GOAL OF THE EXERCISE:
From the data that follows, report how many lines hold the string "current", giving only the number.

RECORDS PROVIDED:
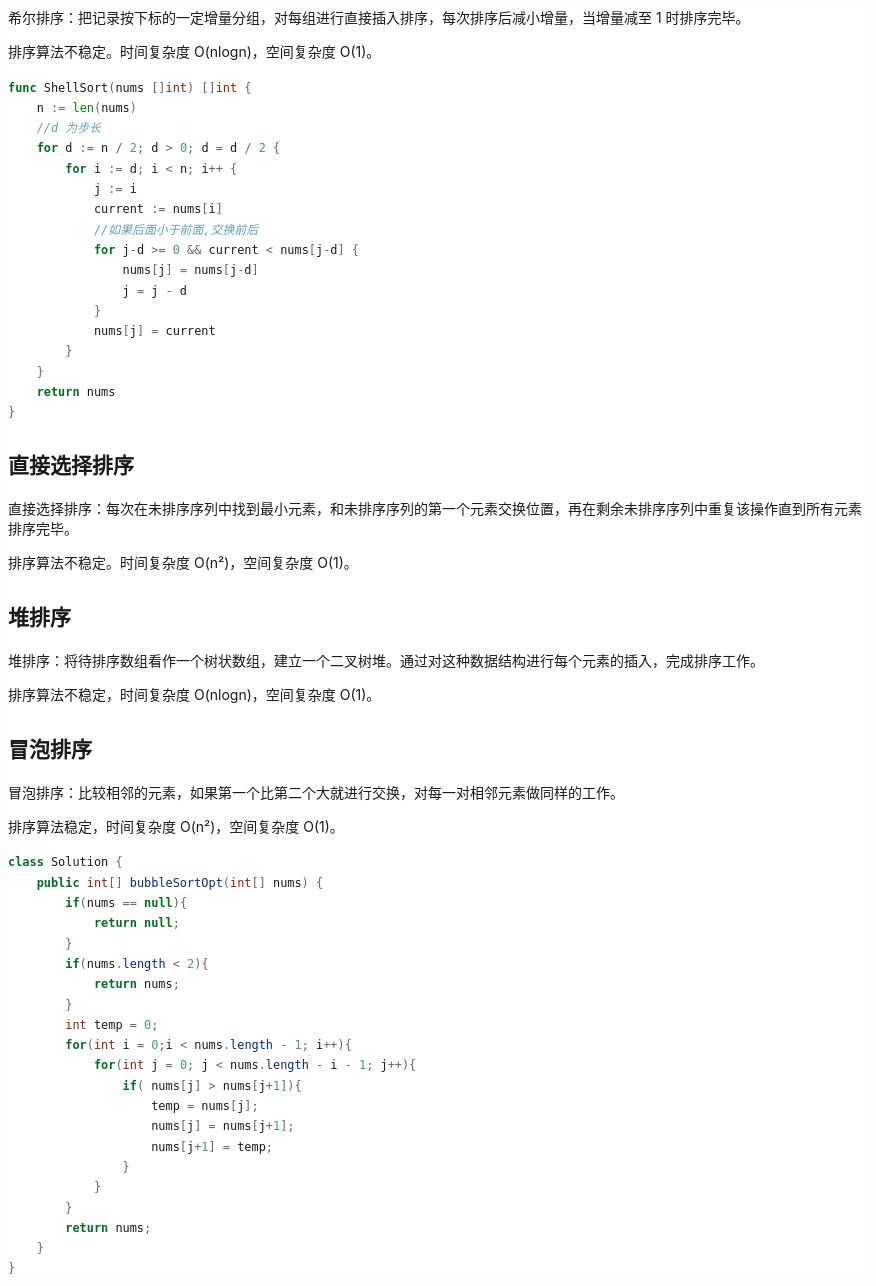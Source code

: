 希尔排序：把记录按下标的一定增量分组，对每组进行直接插入排序，每次排序后减小增量，当增量减至 1 时排序完毕。

排序算法不稳定。时间复杂度 O(nlogn)，空间复杂度 O(1)。 

```go
func ShellSort(nums []int) []int {
	n := len(nums)
	//d 为步长
	for d := n / 2; d > 0; d = d / 2 {
		for i := d; i < n; i++ {
			j := i
			current := nums[i]
			//如果后面小于前面,交换前后
			for j-d >= 0 && current < nums[j-d] {
				nums[j] = nums[j-d]
				j = j - d
			}
			nums[j] = current
		}
	}
	return nums
}
```

## **直接选择排序** 

直接选择排序：每次在未排序序列中找到最小元素，和未排序序列的第一个元素交换位置，再在剩余未排序序列中重复该操作直到所有元素排序完毕。 

排序算法不稳定。时间复杂度 O(n²)，空间复杂度 O(1)。 

## 堆排序 

堆排序：将待排序数组看作一个树状数组，建立一个二叉树堆。通过对这种数据结构进行每个元素的插入，完成排序工作。 

排序算法不稳定，时间复杂度 O(nlogn)，空间复杂度 O(1)。 

## **冒泡排序** 

冒泡排序：比较相邻的元素，如果第一个比第二个大就进行交换，对每一对相邻元素做同样的工作。 

排序算法稳定，时间复杂度 O(n²)，空间复杂度 O(1)。 

```java
class Solution {
    public int[] bubbleSortOpt(int[] nums) {
        if(nums == null){
            return null;
        }
        if(nums.length < 2){
            return nums;
        }
        int temp = 0;
        for(int i = 0;i < nums.length - 1; i++){
            for(int j = 0; j < nums.length - i - 1; j++){
                if( nums[j] > nums[j+1]){
                    temp = nums[j];
                    nums[j] = nums[j+1];
                    nums[j+1] = temp;
                }
            }
        }
        return nums;
    }
}
```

ANSWER SPACE:
3